Suggestion: a more robust implementation for the AUTOCOMMIT option & make it the default on Django ≥ 1.9

aaugustin commented 8 years ago

Django's on_commit hook seems perfectly appropriate for delaying enqueue() until the database transaction commits.

Django 1.9+ maintains its own per-database-connection (database connections are thread-local) queue of functions to run when the current database transaction commits. You don't have to roll your own.

This is better than hooking to request-related signals because it deals properly with partial rollbacks in case of nested atomic blocks, etc. It works regardless of whether the project uses ATOMIC_REQUESTS and also outside of the request-response cycle.

I think it would be good to make it the default. This would be technically backwards-incompatible but it's likely a better default in the long run, given that many web developers are uncomfortable with database transactions.

The only difficulty is the interaction with multi-database setups. You might have to add a kwarg to tell which database this task depends on. Setting that kwarg to None would enqueue the task immediately. The kwarg would default to 'default'.

Please let me know if you'd like me to elaborate on why I think this is the best way to hook with Django's transaction management.

(Although I'm not the author of on_commit — that's @carljm — I'm responsible for most of the current transaction management features in Django and I'm interested in helping third party projects make the best use of them.)

aaugustin commented 8 years ago

Here's a custom Queue class that implements the approach I described above.

from django.db import transaction
from rq.queue import Queue

DEFAULT = object()

class OnCommitQueue(Queue):
    """
    RQ Queue that enqueues jobs only after the database transaction commits.

    As a consequence, the enqueue function doesn't return the job.

    See also https://github.com/ui/django-rq/issues/187.

    """
    def __init__(self, *args, **kwargs):
        # Drop autocommit parameter -- this class takes a different approach
        # to the same issue.
        kwargs.pop('autocommit', None)
        return super().__init__(*args, **kwargs)

    def enqueue(self, *args, **kwargs):
        on_commit = kwargs.pop('on_commit', DEFAULT)

        # Explicitly passing on_commit=None forces enqueuing the task
        # immediately.
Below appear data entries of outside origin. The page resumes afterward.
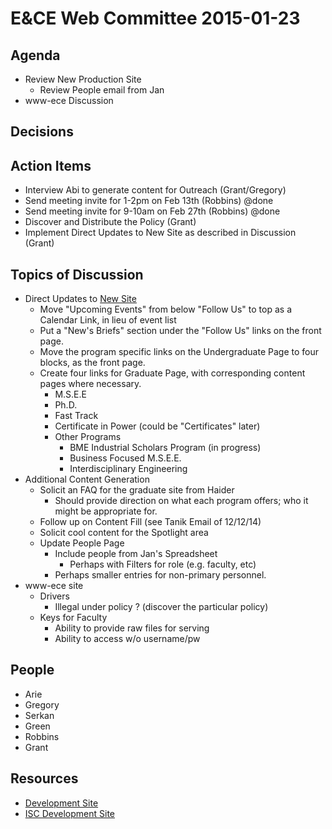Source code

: # E&CE Web Committee 2015-01-23

## Agenda

* Review New Production Site
    * Review People email from Jan
* www-ece Discussion

## Decisions


## Action Items

* Interview Abi to generate content for Outreach (Grant/Gregory)
* Send meeting invite for 1-2pm on Feb 13th (Robbins) @done
* Send meeting invite for 9-10am on Feb 27th (Robbins) @done
* Discover and Distribute the Policy (Grant)
* Implement Direct Updates to New Site as described in Discussion (Grant)

## Topics of Discussion

* Direct Updates to [New Site](https://www.uab.edu/engineering/ece/)
  * Move "Upcoming Events" from below "Follow Us" to top as a Calendar Link, in lieu of event list
  * Put a "New's Briefs" section under the "Follow Us" links on the front page.
  * Move the program specific links on the Undergraduate Page to four blocks, as the front page.
  * Create four links for Graduate Page, with corresponding content pages where necessary.
    - M.S.E.E
    - Ph.D.
    - Fast Track
    - Certificate in Power (could be "Certificates" later)
    - Other Programs
        + BME Industrial Scholars Program (in progress)
        + Business Focused M.S.E.E.
        + Interdisciplinary Engineering
* Additional Content Generation
  * Solicit an FAQ for the graduate site from Haider
    - Should provide direction on what each program offers; who it might be appropriate for.
  * Follow up on Content Fill (see Tanik Email of 12/12/14)
  * Solicit cool content for the Spotlight area
  * Update People Page
      - Include people from Jan's Spreadsheet
          + Perhaps with Filters for role (e.g. faculty, etc)
      - Perhaps smaller entries for non-primary personnel.
* www-ece site
    - Drivers
        + Illegal under policy ? (discover the particular policy)
    - Keys for Faculty
        + Ability to provide raw files for serving
        + Ability to access w/o username/pw

## People

* Arie
* Gregory
* Serkan
* Green
* Robbins
* Grant

## Resources

* [Development Site](http://wwwpj2.it.uab.edu/engineering/ece/)
* [ISC Development Site](https://wwwpj2.it.uab.edu/isc/)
This escape hatch should be rarely needed.
        if on_commit is None:
            super().enqueue(*args, **kwargs)

        # Not passing on_commit enqueues the task after the current
        # transaction on the default database commits.
        if on_commit is DEFAULT:
            on_commit = None

        # super() without arguments must be resolved within this function.
        enqueue = super().enqueue

        transaction.on_commit(
            lambda: enqueue(*args, **kwargs),
            using=on_commit,
        )

EDIT -- fixed code sample after testing.

aaugustin commented 8 years ago

Note that this approach makes it impossible to return the job synchronously, since it isn't created until the database transaction commits and won't be created if the transaction fails.

depaolim commented 8 years ago

I built a test case to show what @aaugustin described. I hope the comments in the code make it explicative so that the test cases can be used as a base for a correct on_commit hook implementation. Let me recall the @aaugustin worlds:

This is better than hooking to request-related signals because it deals properly with partial rollbacks in case of nested atomic blocks, etc. It works regardless of whether the project uses ATOMIC_REQUESTS and also outside of the request-response cycle.

selwin commented 8 years ago

Sorry for the late response. I think this is a good idea, though I'm unlikely to have any time to work on this anytime soon. I've been super busy since my daughter was born a few weeks ago.

If someone wants to work on this, I'll be more than happy to review and merge the resulting PR.

P.S: thanks for overhauling Django's transaction management features a few releases ago @aaugustin 😃

aaugustin commented 8 years ago

Congratulations :-)

The custom Queue class works just fine for now, no hurry!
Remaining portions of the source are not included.